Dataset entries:
★ ★ ★
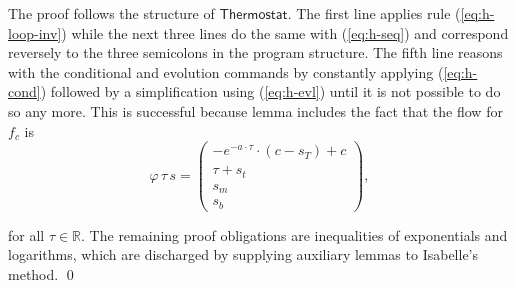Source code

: \documentclass[envcountsame]{llncs}
\newcommand{\flow}{\varphi}
\newcommand{\reals}{\mathbb{R}}
\begin{document}
\begin{example}
The proof follows the structure of $\mathsf{Thermostat}$. The first line applies rule (\ref{eq:h-loop-inv}) while the next three lines do the same with (\ref{eq:h-seq}) and correspond reversely to the three semicolons in the program structure. The fifth line reasons with the conditional and evolution commands by constantly applying (\ref{eq:h-cond}) followed by a simplification using (\ref{eq:h-evl}) until it is not possible to do so any more. This is successful because lemma  includes the fact that the flow for $f_c$ is  
\begin{equation*}
\flow\, \tau\, s = 
	\begin{pmatrix}
      -e^{-a\cdot\tau}\cdot(c-s_T)+c\\
      \tau+s_t\\
	s_m\\
	s_b
    \end{pmatrix},
\end{equation*}


for all $\tau\in\reals$. The remaining proof obligations are inequalities of exponentials and logarithms, which are discharged by supplying auxiliary lemmas to Isabelle's  method. \qed
\end{example}
\end{document}
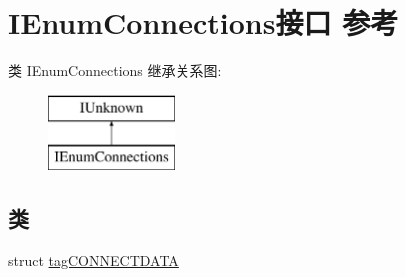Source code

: \hypertarget{interface_i_enum_connections}{}\section{I\+Enum\+Connections接口 参考}
\label{interface_i_enum_connections}
类 I\+Enum\+Connections 继承关系图\+:\begin{figure}[H]
\begin{center}
\leavevmode
\includegraphics[height=2.000000cm]{interface_i_enum_connections}
\end{center}
\end{figure}
\subsection*{类}
\begin{DoxyCompactItemize}
\item 
struct \hyperlink{struct_i_enum_connections_1_1tag_c_o_n_n_e_c_t_d_a_t_a}{tag\+C\+O\+N\+N\+E\+C\+T\+D\+A\+TA}
\end{DoxyCompactItemize}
★ ★ ★
--- DESCRIPTION OF THE TASK ---
Return the entries unchanged, save for the pictures, which do not belong in the copy.

--- SOLUTION FOR THIS PROBLEM ---
Source code

: \documentclass[envcountsame]{llncs}
\newcommand{\flow}{\varphi}
\newcommand{\reals}{\mathbb{R}}
\begin{document}
\begin{example}
The proof follows the structure of $\mathsf{Thermostat}$. The first line applies rule (\ref{eq:h-loop-inv}) while the next three lines do the same with (\ref{eq:h-seq}) and correspond reversely to the three semicolons in the program structure. The fifth line reasons with the conditional and evolution commands by constantly applying (\ref{eq:h-cond}) followed by a simplification using (\ref{eq:h-evl}) until it is not possible to do so any more. This is successful because lemma  includes the fact that the flow for $f_c$ is  
\begin{equation*}
\flow\, \tau\, s = 
	\begin{pmatrix}
      -e^{-a\cdot\tau}\cdot(c-s_T)+c\\
      \tau+s_t\\
	s_m\\
	s_b
    \end{pmatrix},
\end{equation*}


for all $\tau\in\reals$. The remaining proof obligations are inequalities of exponentials and logarithms, which are discharged by supplying auxiliary lemmas to Isabelle's  method. \qed
\end{example}
\end{document}
Source code

: \hypertarget{interface_i_enum_connections}{}\section{I\+Enum\+Connections接口 参考}
\label{interface_i_enum_connections}
类 I\+Enum\+Connections 继承关系图\+:\begin{figure}[H]
\begin{center}
\leavevmode
\includegraphics[height=2.000000cm]{interface_i_enum_connections}
\end{center}
\end{figure}
\subsection*{类}
\begin{DoxyCompactItemize}
\item 
struct \hyperlink{struct_i_enum_connections_1_1tag_c_o_n_n_e_c_t_d_a_t_a}{tag\+C\+O\+N\+N\+E\+C\+T\+D\+A\+TA}
\end{DoxyCompactItemize}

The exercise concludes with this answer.